Она очень радовалась, когда мы к ней приходили, старалась казаться веселой и притворялась, что превосходно себя чувствует. Иногда под действием препаратов мама еле могла говорить, тогда она брала кого-нибудь из нас за руку и не отпускала, пока не заснет. Она даже и во сне не отпускала руку, и мы тихо сидели и ждали, пока она проснется… И еще одно — по мере того, как ей становилось хуже, она все чаще возвращалась к одной и той же мысли: как непредсказуема жизнь… ничто не сложилось так, как она себе представляла. Все было возможно: когда-то мама думала, что я буду врачом, а Йоран, может быть, священником. Вначале она говорила об этом с улыбкой — подумать только, все вышло совсем по-другому, ну и комедия; но потом, когда ее уже мучили беспрерывные боли, в этих ее рассуждениях всё чаще проскальзывала неподдельная горечь. Она рассказывала о дедушке, как тяжело она переживала его обет молчания, что она до сих пор по-настоящему его не простила. Она каялась, что была слишком жесткой с нами, хотя изначально вовсе не собиралась… говорила, что сожалеет, что иногда давала волю рукам, и как она себя за это ненавидит. Говорила о супружестве… как она хотела всегда быть образцовой женой, а получалось все хуже и хуже.
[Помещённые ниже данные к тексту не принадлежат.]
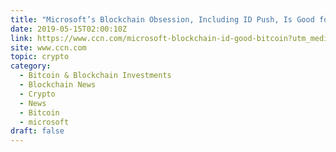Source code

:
 ```yaml
---
title: "Microsoft’s Blockchain Obsession, Including ID Push, Is Good for Bitcoin"
date: 2019-05-15T02:00:10Z
link: https://www.ccn.com/microsoft-blockchain-id-good-bitcoin?utm_medium=RSS&utm_source=hune
site: www.ccn.com
topic: crypto
category:
  - Bitcoin & Blockchain Investments
  - Blockchain News
  - Crypto
  - News
  - Bitcoin
  - microsoft
draft: false
---
```

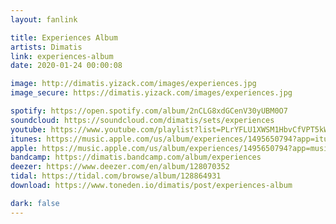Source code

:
 ```yaml
---
layout: fanlink

title: Experiences Album
artists: Dimatis
link: experiences-album
date: 2020-01-24 00:00:08

image: http://dimatis.yizack.com/images/experiences.jpg
image_secure: https://dimatis.yizack.com/images/experiences.jpg

spotify: https://open.spotify.com/album/2nCLG8xdGCenV30yUBM0O7
soundcloud: https://soundcloud.com/dimatis/sets/experiences
youtube: https://www.youtube.com/playlist?list=PLrYFLU1XWSM1HbvCfVPT5kW2nbr5-xCnf
itunes: https://music.apple.com/us/album/experiences/1495650794?app=itunes
apple: https://music.apple.com/us/album/experiences/1495650794?app=music
bandcamp: https://dimatis.bandcamp.com/album/experiences
deezer: https://www.deezer.com/en/album/128070352
tidal: https://tidal.com/browse/album/128864931
download: https://www.toneden.io/dimatis/post/experiences-album

dark: false
---
```


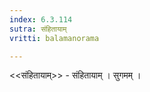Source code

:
 ```yaml
---
index: 6.3.114
sutra: संहितायाम्
vritti: balamanorama

---
```

<<संहितायाम्>> - संहितायाम् । सुगमम् ।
Мы, естественно, старались ее разубедить, что на самом деле все было замечательно, но по мере того, как болезнь все глубже запускала в нее когти, она все более утверждалась в этих своих представлениях: жизнь ее оказалась далека от задуманных ею же идеалов, и как она хотела бы все изменить сейчас, когда уже слишком поздно…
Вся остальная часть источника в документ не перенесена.